** Records for this task follows **
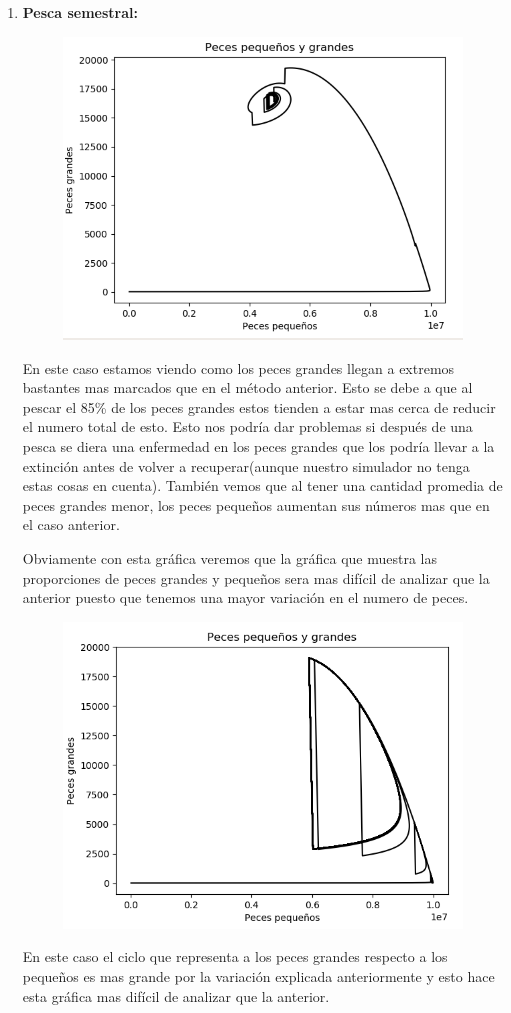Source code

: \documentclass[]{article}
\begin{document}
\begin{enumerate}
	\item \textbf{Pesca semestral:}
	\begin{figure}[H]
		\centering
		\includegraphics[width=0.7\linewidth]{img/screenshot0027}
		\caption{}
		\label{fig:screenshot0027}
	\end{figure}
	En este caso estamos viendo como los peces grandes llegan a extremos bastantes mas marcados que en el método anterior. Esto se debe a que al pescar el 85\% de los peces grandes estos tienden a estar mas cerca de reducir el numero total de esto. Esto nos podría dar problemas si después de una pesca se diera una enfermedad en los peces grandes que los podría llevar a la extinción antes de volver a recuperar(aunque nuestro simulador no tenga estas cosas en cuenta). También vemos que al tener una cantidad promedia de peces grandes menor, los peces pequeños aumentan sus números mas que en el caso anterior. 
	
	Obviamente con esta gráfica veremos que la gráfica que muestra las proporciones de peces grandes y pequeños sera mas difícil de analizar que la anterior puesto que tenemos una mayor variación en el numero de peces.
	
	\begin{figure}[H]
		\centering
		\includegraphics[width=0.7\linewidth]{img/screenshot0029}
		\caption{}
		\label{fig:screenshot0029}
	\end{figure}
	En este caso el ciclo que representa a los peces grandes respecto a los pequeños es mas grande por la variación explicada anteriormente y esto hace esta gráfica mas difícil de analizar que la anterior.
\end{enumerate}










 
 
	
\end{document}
** End of Records for this task **
#### [Exercise aim]
Reprint the listing above verbatim but drop the images.

#### [Solution]
Source code

: \documentclass[]{article}
\begin{document}
\begin{enumerate}
	\item \textbf{Pesca semestral:}
	\begin{figure}[H]
		\centering
		\includegraphics[width=0.7\linewidth]{img/screenshot0027}
		\caption{}
		\label{fig:screenshot0027}
	\end{figure}
	En este caso estamos viendo como los peces grandes llegan a extremos bastantes mas marcados que en el método anterior. Esto se debe a que al pescar el 85\% de los peces grandes estos tienden a estar mas cerca de reducir el numero total de esto. Esto nos podría dar problemas si después de una pesca se diera una enfermedad en los peces grandes que los podría llevar a la extinción antes de volver a recuperar(aunque nuestro simulador no tenga estas cosas en cuenta). También vemos que al tener una cantidad promedia de peces grandes menor, los peces pequeños aumentan sus números mas que en el caso anterior. 
	
	Obviamente con esta gráfica veremos que la gráfica que muestra las proporciones de peces grandes y pequeños sera mas difícil de analizar que la anterior puesto que tenemos una mayor variación en el numero de peces.
	
	\begin{figure}[H]
		\centering
		\includegraphics[width=0.7\linewidth]{img/screenshot0029}
		\caption{}
		\label{fig:screenshot0029}
	\end{figure}
	En este caso el ciclo que representa a los peces grandes respecto a los pequeños es mas grande por la variación explicada anteriormente y esto hace esta gráfica mas difícil de analizar que la anterior.
\end{enumerate}










 
 
	
\end{document}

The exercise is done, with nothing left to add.